Supplied data:
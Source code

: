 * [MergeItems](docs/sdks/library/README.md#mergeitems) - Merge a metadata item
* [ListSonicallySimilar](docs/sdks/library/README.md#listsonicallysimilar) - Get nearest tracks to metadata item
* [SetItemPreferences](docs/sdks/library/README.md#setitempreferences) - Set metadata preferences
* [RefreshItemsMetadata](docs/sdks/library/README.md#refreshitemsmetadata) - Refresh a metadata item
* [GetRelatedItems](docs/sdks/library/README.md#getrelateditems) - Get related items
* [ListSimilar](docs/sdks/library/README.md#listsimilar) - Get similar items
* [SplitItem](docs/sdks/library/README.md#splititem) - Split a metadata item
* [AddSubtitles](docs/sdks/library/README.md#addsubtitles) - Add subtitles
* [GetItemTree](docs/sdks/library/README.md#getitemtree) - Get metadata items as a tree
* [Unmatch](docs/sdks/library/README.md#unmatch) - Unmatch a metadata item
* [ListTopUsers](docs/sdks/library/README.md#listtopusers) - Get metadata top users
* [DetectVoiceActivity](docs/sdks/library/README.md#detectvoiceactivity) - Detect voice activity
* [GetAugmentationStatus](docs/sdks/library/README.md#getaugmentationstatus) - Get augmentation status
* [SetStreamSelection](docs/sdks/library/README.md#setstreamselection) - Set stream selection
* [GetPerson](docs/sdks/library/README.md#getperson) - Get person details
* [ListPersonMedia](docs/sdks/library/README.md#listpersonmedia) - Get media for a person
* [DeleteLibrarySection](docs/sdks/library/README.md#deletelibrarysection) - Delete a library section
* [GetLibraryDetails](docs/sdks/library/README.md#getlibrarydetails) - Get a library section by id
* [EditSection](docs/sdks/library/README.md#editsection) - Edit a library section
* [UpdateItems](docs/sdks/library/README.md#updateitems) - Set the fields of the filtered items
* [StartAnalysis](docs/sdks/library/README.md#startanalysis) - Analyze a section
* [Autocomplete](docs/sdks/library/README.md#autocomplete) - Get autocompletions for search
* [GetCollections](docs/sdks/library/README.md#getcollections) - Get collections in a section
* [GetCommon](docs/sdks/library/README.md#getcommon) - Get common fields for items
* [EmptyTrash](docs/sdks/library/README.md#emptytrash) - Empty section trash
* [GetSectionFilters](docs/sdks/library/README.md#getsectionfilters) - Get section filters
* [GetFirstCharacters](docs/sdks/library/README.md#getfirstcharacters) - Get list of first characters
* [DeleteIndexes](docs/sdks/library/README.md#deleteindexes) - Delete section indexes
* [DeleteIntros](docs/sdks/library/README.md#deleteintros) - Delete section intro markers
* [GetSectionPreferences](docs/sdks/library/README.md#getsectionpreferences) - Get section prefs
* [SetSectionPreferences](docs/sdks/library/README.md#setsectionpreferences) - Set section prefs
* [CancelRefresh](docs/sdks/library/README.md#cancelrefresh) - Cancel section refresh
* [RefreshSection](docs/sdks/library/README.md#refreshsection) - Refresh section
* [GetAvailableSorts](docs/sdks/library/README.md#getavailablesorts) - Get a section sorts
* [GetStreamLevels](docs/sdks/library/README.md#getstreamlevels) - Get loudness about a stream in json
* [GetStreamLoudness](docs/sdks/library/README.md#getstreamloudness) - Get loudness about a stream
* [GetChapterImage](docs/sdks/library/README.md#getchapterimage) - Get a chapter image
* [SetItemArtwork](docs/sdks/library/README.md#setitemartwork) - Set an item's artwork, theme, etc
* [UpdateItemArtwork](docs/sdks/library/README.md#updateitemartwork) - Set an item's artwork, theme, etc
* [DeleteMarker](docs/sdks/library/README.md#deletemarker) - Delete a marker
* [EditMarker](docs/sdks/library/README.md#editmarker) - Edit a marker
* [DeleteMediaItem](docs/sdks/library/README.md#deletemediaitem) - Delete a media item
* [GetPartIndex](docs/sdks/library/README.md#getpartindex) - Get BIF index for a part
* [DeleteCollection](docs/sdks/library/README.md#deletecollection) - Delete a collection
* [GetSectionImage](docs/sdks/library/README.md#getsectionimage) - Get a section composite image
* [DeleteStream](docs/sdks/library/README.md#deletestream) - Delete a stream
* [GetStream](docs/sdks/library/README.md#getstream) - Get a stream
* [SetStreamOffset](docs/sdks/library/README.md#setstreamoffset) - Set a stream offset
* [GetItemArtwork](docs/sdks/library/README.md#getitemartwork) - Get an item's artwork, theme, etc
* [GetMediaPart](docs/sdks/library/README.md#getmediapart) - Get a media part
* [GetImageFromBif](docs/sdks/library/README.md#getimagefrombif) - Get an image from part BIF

* * *

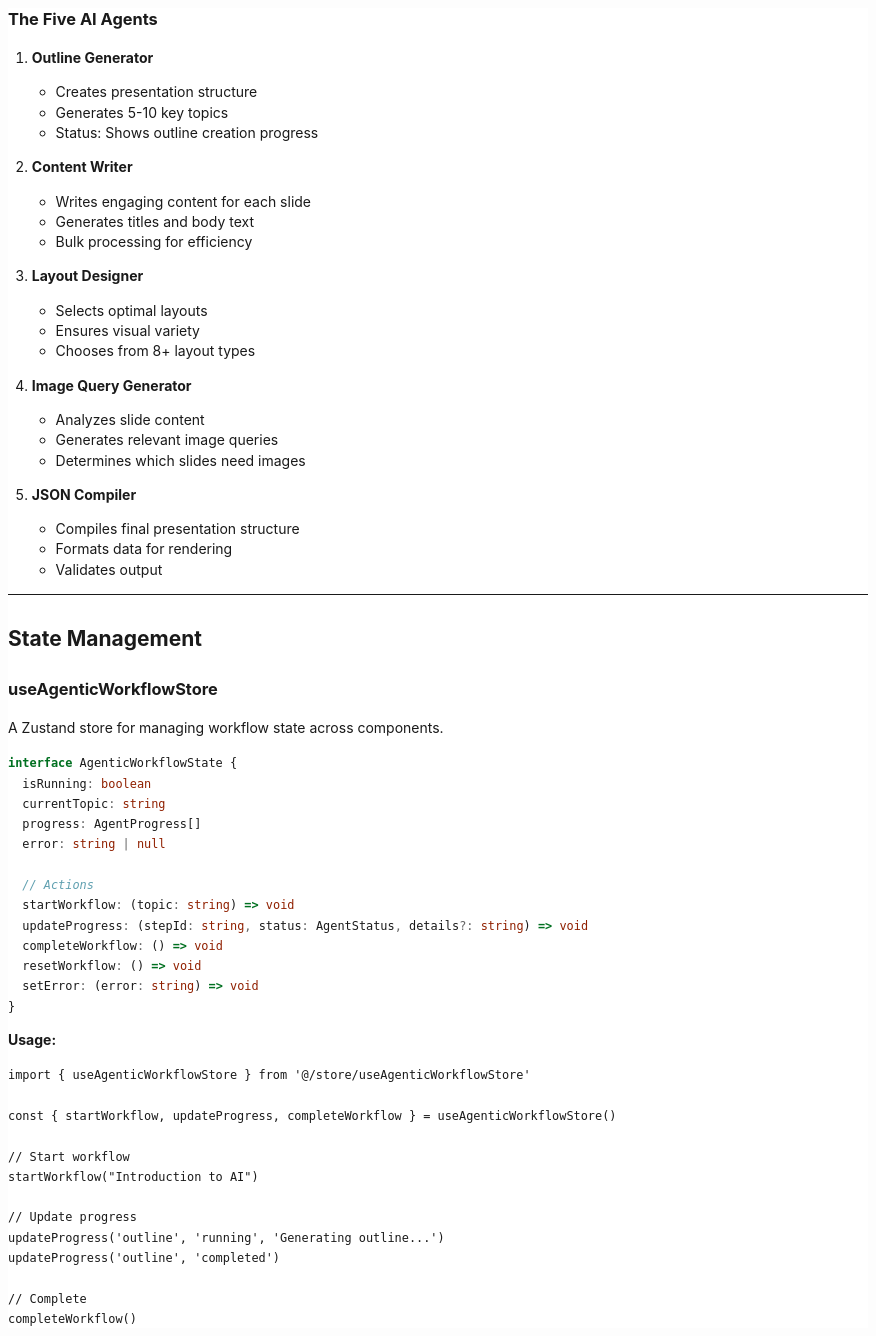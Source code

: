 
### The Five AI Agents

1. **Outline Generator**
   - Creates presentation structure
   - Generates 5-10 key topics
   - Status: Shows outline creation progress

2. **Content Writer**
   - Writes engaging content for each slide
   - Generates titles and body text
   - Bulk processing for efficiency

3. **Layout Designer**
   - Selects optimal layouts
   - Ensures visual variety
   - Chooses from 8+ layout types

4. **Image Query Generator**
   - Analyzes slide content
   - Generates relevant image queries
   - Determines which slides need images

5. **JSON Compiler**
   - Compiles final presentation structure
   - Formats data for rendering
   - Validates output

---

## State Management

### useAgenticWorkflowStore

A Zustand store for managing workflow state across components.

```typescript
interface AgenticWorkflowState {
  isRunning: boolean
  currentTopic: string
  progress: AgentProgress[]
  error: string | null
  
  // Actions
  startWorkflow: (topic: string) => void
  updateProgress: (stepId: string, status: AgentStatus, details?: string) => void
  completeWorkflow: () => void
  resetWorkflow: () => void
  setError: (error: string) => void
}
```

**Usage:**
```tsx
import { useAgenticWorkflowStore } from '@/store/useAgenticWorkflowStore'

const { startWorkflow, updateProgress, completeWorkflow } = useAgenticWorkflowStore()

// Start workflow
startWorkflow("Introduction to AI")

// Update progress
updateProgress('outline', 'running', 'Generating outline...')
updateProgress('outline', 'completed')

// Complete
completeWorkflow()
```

What to do:
Working from the records above, write out verbatim only the lines from the line containing "Get a stream" through the line containing "from part BIF".

Solution to the problem:
* [GetStream](docs/sdks/library/README.md#getstream) - Get a stream
* [SetStreamOffset](docs/sdks/library/README.md#setstreamoffset) - Set a stream offset
* [GetItemArtwork](docs/sdks/library/README.md#getitemartwork) - Get an item's artwork, theme, etc
* [GetMediaPart](docs/sdks/library/README.md#getmediapart) - Get a media part
* [GetImageFromBif](docs/sdks/library/README.md#getimagefrombif) - Get an image from part BIF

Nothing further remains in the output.